• **Directions for this task**
All entries given below are to be returned word for word.

Collected data
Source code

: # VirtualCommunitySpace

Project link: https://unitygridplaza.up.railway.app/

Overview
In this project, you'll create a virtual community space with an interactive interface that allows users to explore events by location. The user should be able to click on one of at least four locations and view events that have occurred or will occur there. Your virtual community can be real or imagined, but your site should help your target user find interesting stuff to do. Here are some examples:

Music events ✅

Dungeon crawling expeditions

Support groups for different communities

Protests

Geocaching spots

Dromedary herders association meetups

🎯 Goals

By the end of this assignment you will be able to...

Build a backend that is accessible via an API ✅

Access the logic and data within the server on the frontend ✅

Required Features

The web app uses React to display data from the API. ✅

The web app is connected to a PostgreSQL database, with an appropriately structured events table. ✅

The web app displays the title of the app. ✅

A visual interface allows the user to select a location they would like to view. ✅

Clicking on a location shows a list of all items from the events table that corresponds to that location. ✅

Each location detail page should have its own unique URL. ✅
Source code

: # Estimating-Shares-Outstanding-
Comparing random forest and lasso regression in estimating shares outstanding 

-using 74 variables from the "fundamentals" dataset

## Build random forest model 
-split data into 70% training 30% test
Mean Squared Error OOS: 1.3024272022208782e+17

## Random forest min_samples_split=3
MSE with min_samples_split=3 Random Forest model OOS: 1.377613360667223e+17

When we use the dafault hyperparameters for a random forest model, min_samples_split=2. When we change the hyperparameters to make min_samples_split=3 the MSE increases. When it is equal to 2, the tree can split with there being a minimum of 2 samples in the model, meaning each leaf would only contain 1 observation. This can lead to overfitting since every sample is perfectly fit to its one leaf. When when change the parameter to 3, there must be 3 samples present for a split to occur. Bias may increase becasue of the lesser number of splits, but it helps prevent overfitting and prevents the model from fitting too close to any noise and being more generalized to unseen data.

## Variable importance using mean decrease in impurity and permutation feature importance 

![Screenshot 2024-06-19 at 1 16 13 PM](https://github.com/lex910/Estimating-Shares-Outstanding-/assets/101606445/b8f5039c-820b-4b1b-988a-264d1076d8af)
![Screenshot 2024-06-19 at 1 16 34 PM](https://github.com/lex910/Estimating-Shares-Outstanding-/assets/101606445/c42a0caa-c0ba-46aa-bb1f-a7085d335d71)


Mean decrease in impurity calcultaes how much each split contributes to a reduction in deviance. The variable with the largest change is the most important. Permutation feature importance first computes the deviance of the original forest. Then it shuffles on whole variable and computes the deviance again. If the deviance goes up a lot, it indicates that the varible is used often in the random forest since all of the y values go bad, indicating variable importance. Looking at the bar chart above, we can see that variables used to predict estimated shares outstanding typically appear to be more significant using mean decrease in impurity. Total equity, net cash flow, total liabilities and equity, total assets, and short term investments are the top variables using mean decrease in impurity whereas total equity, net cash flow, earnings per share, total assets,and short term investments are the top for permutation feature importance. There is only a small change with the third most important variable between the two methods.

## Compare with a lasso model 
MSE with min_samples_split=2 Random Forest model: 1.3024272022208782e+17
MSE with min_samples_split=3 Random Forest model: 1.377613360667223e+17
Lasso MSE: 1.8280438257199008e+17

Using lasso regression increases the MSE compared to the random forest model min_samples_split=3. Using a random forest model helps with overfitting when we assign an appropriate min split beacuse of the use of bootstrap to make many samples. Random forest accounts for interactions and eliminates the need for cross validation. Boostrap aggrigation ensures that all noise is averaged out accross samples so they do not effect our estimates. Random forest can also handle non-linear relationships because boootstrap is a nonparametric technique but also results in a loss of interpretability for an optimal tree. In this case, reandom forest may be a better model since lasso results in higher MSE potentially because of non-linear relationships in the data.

• **Final answer**
Source code

: # VirtualCommunitySpace

Project link: https://unitygridplaza.up.railway.app/

Overview
In this project, you'll create a virtual community space with an interactive interface that allows users to explore events by location. The user should be able to click on one of at least four locations and view events that have occurred or will occur there. Your virtual community can be real or imagined, but your site should help your target user find interesting stuff to do. Here are some examples:

Music events ✅

Dungeon crawling expeditions

Support groups for different communities

Protests

Geocaching spots

Dromedary herders association meetups

🎯 Goals

By the end of this assignment you will be able to...

Build a backend that is accessible via an API ✅

Access the logic and data within the server on the frontend ✅

Required Features

The web app uses React to display data from the API. ✅

The web app is connected to a PostgreSQL database, with an appropriately structured events table. ✅

The web app displays the title of the app. ✅

A visual interface allows the user to select a location they would like to view. ✅

Clicking on a location shows a list of all items from the events table that corresponds to that location. ✅

Each location detail page should have its own unique URL. ✅
Source code

: # Estimating-Shares-Outstanding-
Comparing random forest and lasso regression in estimating shares outstanding 

-using 74 variables from the "fundamentals" dataset

## Build random forest model 
-split data into 70% training 30% test
Mean Squared Error OOS: 1.3024272022208782e+17

## Random forest min_samples_split=3
MSE with min_samples_split=3 Random Forest model OOS: 1.377613360667223e+17

When we use the dafault hyperparameters for a random forest model, min_samples_split=2. When we change the hyperparameters to make min_samples_split=3 the MSE increases. When it is equal to 2, the tree can split with there being a minimum of 2 samples in the model, meaning each leaf would only contain 1 observation. This can lead to overfitting since every sample is perfectly fit to its one leaf. When when change the parameter to 3, there must be 3 samples present for a split to occur. Bias may increase becasue of the lesser number of splits, but it helps prevent overfitting and prevents the model from fitting too close to any noise and being more generalized to unseen data.

## Variable importance using mean decrease in impurity and permutation feature importance 

![Screenshot 2024-06-19 at 1 16 13 PM](https://github.com/lex910/Estimating-Shares-Outstanding-/assets/101606445/b8f5039c-820b-4b1b-988a-264d1076d8af)
![Screenshot 2024-06-19 at 1 16 34 PM](https://github.com/lex910/Estimating-Shares-Outstanding-/assets/101606445/c42a0caa-c0ba-46aa-bb1f-a7085d335d71)


Mean decrease in impurity calcultaes how much each split contributes to a reduction in deviance. The variable with the largest change is the most important. Permutation feature importance first computes the deviance of the original forest. Then it shuffles on whole variable and computes the deviance again. If the deviance goes up a lot, it indicates that the varible is used often in the random forest since all of the y values go bad, indicating variable importance. Looking at the bar chart above, we can see that variables used to predict estimated shares outstanding typically appear to be more significant using mean decrease in impurity. Total equity, net cash flow, total liabilities and equity, total assets, and short term investments are the top variables using mean decrease in impurity whereas total equity, net cash flow, earnings per share, total assets,and short term investments are the top for permutation feature importance. There is only a small change with the third most important variable between the two methods.

## Compare with a lasso model 
MSE with min_samples_split=2 Random Forest model: 1.3024272022208782e+17
MSE with min_samples_split=3 Random Forest model: 1.377613360667223e+17
Lasso MSE: 1.8280438257199008e+17

Using lasso regression increases the MSE compared to the random forest model min_samples_split=3. Using a random forest model helps with overfitting when we assign an appropriate min split beacuse of the use of bootstrap to make many samples. Random forest accounts for interactions and eliminates the need for cross validation. Boostrap aggrigation ensures that all noise is averaged out accross samples so they do not effect our estimates. Random forest can also handle non-linear relationships because boootstrap is a nonparametric technique but also results in a loss of interpretability for an optimal tree. In this case, reandom forest may be a better model since lasso results in higher MSE potentially because of non-linear relationships in the data.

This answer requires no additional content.